The printers used for material jetting can use a variety of photopolymer resins, with a growing number of specialized types available to meet specific requirements. These include resins optimised for optical clarity, and polymers designed to withstand high temperatures. In addition, there are currently a number of printers that can operate with water-soluble support materials, which allow for rapid clearing and washing after builds. This can lead to a significant reduction in post-processing time and costs.

This type of printer has become increasingly common in educational institutions, where it is used to teach students about the benefits and applications of additive manufacturing. Hobbyists use it to turn their CAD designs into tangible objects, and many small businesses are harnessing its power to develop prototypes and final products. By directly printing parts on demand, the technology can profoundly disrupt supply chains and introduce new efficiencies to production.

One of the biggest advantages of this process is that it eliminates the need for storage and transportation of large quantities of raw materials. It can also dramatically reduce the time to market for new products. Furthermore, it can also help to reduce the cost of manufacturing, as it is possible to print components that would not otherwise be economically viable to produce through traditional methods.

Another benefit is that it can be used to create anatomical models of the human body, allowing doctors to explain a medical procedure to their patients and surgeons to practice in advance. The ability to print parts in a range of colors allows designers to create anatomical models that are faithful to the real thing.

Material Extrusion

Material extrusion is a 3D printing technology that involves squeezing semi-liquified plastic through a nozzle (or orifice) layer by layer to build up a geometry. It is a form of additive manufacturing, and it was the second AM process to achieve commercial success, three decades after its introduction.

It is also relatively inexpensive and easy to operate. Machines require few maintenance items and are relatively safe in diverse environments from shop floors to office desks, eliminating the need for extra safety protocols. The process uses low temperatures and can print with most conventional plastics. The resulting parts typically have sufficient cosmetic and mechanical standards for many applications, including prototypes, jigs, and small pre-production batches.

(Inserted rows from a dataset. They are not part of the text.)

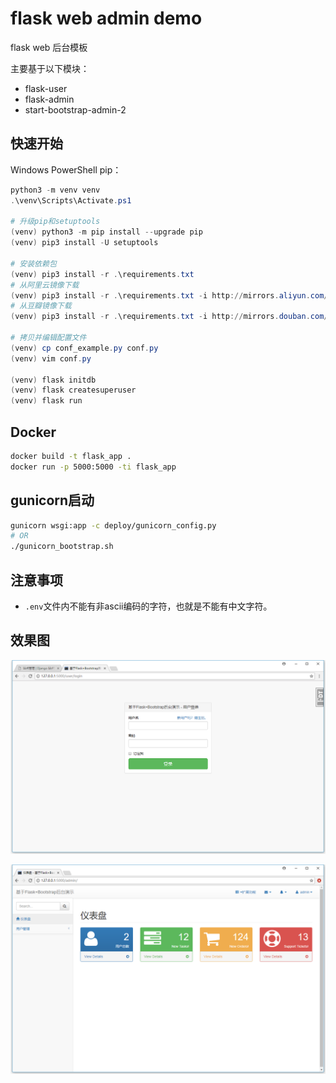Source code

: # flask web admin demo

flask web 后台模板

主要基于以下模块：

- flask-user
- flask-admin
- start-bootstrap-admin-2

## 快速开始

Windows PowerShell pip：

```PowerShell
python3 -m venv venv
.\venv\Scripts\Activate.ps1

# 升级pip和setuptools
(venv) python3 -m pip install --upgrade pip
(venv) pip3 install -U setuptools

# 安装依赖包
(venv) pip3 install -r .\requirements.txt
# 从阿里云镜像下载
(venv) pip3 install -r .\requirements.txt -i http://mirrors.aliyun.com/pypi/simple/ --trusted-host mirrors.aliyun.com
# 从豆瓣镜像下载
(venv) pip3 install -r .\requirements.txt -i http://mirrors.douban.com/pypi/simple/ --trusted-host mirrors.douban.com

# 拷贝并编辑配置文件
(venv) cp conf_example.py conf.py
(venv) vim conf.py

(venv) flask initdb
(venv) flask createsuperuser
(venv) flask run
```

## Docker

```bash
docker build -t flask_app .
docker run -p 5000:5000 -ti flask_app 
```

## gunicorn启动

```bash
gunicorn wsgi:app -c deploy/gunicorn_config.py
# OR
./gunicorn_bootstrap.sh
```

## 注意事项

- `.env`文件内不能有非ascii编码的字符，也就是不能有中文字符。

## 效果图

![login](screenshot/login.png)

![admin](screenshot/admin.png)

This type of printer is ideal for small businesses with limited budgets and the need for high quality, accurate parts and prototypes. It is also suitable for educational institutions wishing to provide hands-on experience and experimentation with design ideas.

The process begins with the importation of a 3D model into software, which then converts it into layers that guide the operation of the machine. The software then calculates the sections and builds of the part, and the corresponding extruder paths and instructions are sent to the printing machine. The machine then deposits the raw filament or plastic in accordance with the layer information, building up the structure layer by layer until the whole geometry is printed.

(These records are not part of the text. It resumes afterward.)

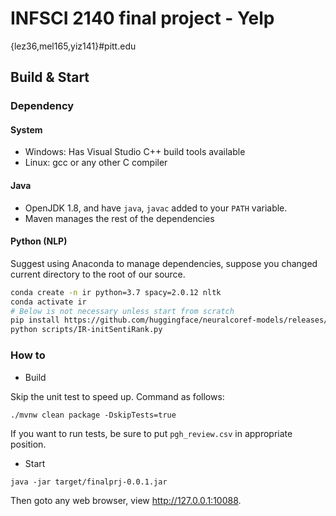 # INFSCI 2140 final project - Yelp

{lez36,mel165,yiz141}#pitt.edu

## Build & Start

### Dependency

#### System

- Windows: Has Visual Studio C++ build tools available
- Linux: gcc or any other C compiler

#### Java

- OpenJDK 1.8, and have `java`, `javac` added to your `PATH` variable.
- Maven manages the rest of the dependencies

#### Python (NLP)

Suggest using Anaconda to manage dependencies, suppose you changed current directory to the root of our source.

```bash
conda create -n ir python=3.7 spacy=2.0.12 nltk
conda activate ir
# Below is not necessary unless start from scratch
pip install https://github.com/huggingface/neuralcoref-models/releases/download/en_coref_md-3.0.0/en_coref_md-3.0.0.tar.gz
python scripts/IR-initSentiRank.py
```

### How to

- Build

Skip the unit test to speed up. Command as follows:

```shell
./mvnw clean package -DskipTests=true
```

If you want to run tests, be sure to put `pgh_review.csv` in appropriate position.

- Start

```shell
java -jar target/finalprj-0.0.1.jar
```

Then goto any web browser, view <http://127.0.0.1:10088>.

When compared to traditional manufacturing methods, 3D printing produces higher-quality products because the steps are done precisely. This ensures that the end result is exactly as planned, and it eliminates potential defects like air bubbles or uneven surfaces.

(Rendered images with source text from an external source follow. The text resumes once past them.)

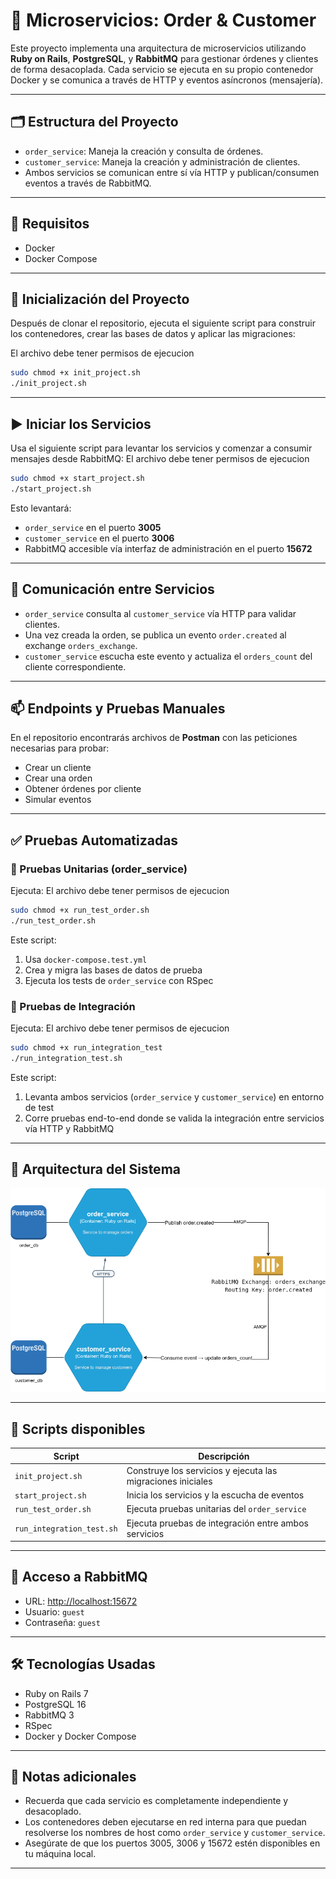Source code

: # 🧩 Microservicios: Order & Customer

Este proyecto implementa una arquitectura de microservicios utilizando **Ruby on Rails**, **PostgreSQL**, y **RabbitMQ** para gestionar órdenes y clientes de forma desacoplada. Cada servicio se ejecuta en su propio contenedor Docker y se comunica a través de HTTP y eventos asíncronos (mensajería).

---

## 🗂 Estructura del Proyecto

- `order_service`: Maneja la creación y consulta de órdenes.
- `customer_service`: Maneja la creación y administración de clientes.
- Ambos servicios se comunican entre sí vía HTTP y publican/consumen eventos a través de RabbitMQ.

---

## 🚀 Requisitos

- Docker
- Docker Compose

---

## 🔧 Inicialización del Proyecto

Después de clonar el repositorio, ejecuta el siguiente script para construir los contenedores, crear las bases de datos y aplicar las migraciones:

El archivo debe tener permisos de ejecucion

```bash
sudo chmod +x init_project.sh
./init_project.sh
```

---

## ▶️ Iniciar los Servicios

Usa el siguiente script para levantar los servicios y comenzar a consumir mensajes desde RabbitMQ:
El archivo debe tener permisos de ejecucion

```bash
sudo chmod +x start_project.sh
./start_project.sh
```

Esto levantará:

- `order_service` en el puerto **3005**
- `customer_service` en el puerto **3006**
- RabbitMQ accesible vía interfaz de administración en el puerto **15672**

---

## 📮 Comunicación entre Servicios

- `order_service` consulta al `customer_service` vía HTTP para validar clientes.
- Una vez creada la orden, se publica un evento `order.created` al exchange `orders_exchange`.
- `customer_service` escucha este evento y actualiza el `orders_count` del cliente correspondiente.

---

## 📫 Endpoints y Pruebas Manuales

En el repositorio encontrarás archivos de **Postman** con las peticiones necesarias para probar:

- Crear un cliente
- Crear una orden
- Obtener órdenes por cliente
- Simular eventos

---

## ✅ Pruebas Automatizadas

### 🧪 Pruebas Unitarias (order_service)

Ejecuta:
El archivo debe tener permisos de ejecucion

```bash
sudo chmod +x run_test_order.sh
./run_test_order.sh
```

Este script:

1. Usa `docker-compose.test.yml`
2. Crea y migra las bases de datos de prueba
3. Ejecuta los tests de `order_service` con RSpec

### 🔁 Pruebas de Integración

Ejecuta:
El archivo debe tener permisos de ejecucion

```bash
sudo chmod +x run_integration_test
./run_integration_test.sh
```

Este script:

1. Levanta ambos servicios (`order_service` y `customer_service`) en entorno de test
2. Corre pruebas end-to-end donde se valida la integración entre servicios vía HTTP y RabbitMQ

---

## 🧠 Arquitectura del Sistema

![Arquitectura del Proyecto](https://raw.githubusercontent.com/andres-benavides/microservices-queue/refs/heads/main/monokera.png)

---

## 📁 Scripts disponibles

| Script                    | Descripción                                                 |
| ------------------------- | ----------------------------------------------------------- |
| `init_project.sh`         | Construye los servicios y ejecuta las migraciones iniciales |
| `start_project.sh`        | Inicia los servicios y la escucha de eventos                |
| `run_test_order.sh`       | Ejecuta pruebas unitarias del `order_service`               |
| `run_integration_test.sh` | Ejecuta pruebas de integración entre ambos servicios        |

---

## 🐇 Acceso a RabbitMQ

- URL: [http://localhost:15672](http://localhost:15672)
- Usuario: `guest`
- Contraseña: `guest`

---

## 🛠 Tecnologías Usadas

- Ruby on Rails 7
- PostgreSQL 16
- RabbitMQ 3
- RSpec
- Docker y Docker Compose

---

## 📌 Notas adicionales

- Recuerda que cada servicio es completamente independiente y desacoplado.
- Los contenedores deben ejecutarse en red interna para que puedan resolverse los nombres de host como `order_service` y `customer_service`.
- Asegúrate de que los puertos 3005, 3006 y 15672 estén disponibles en tu máquina local.

---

Another advantage of the technology is that it can produce complex geometries that are impossible to make using traditional machining techniques. For example, it can create internal voids to lighten the product, a feature that is especially useful in aerospace and defense industries. It can also enable designers to add details that would be impossible or cost-prohibitive in traditional machining, such as threading.

For example, in aerospace applications, it is possible to create intricate, lightweight structures that reduce the weight of aircraft and increase their fuel efficiency. The process also allows for a more compact assembly, saving space on the plane or vehicle.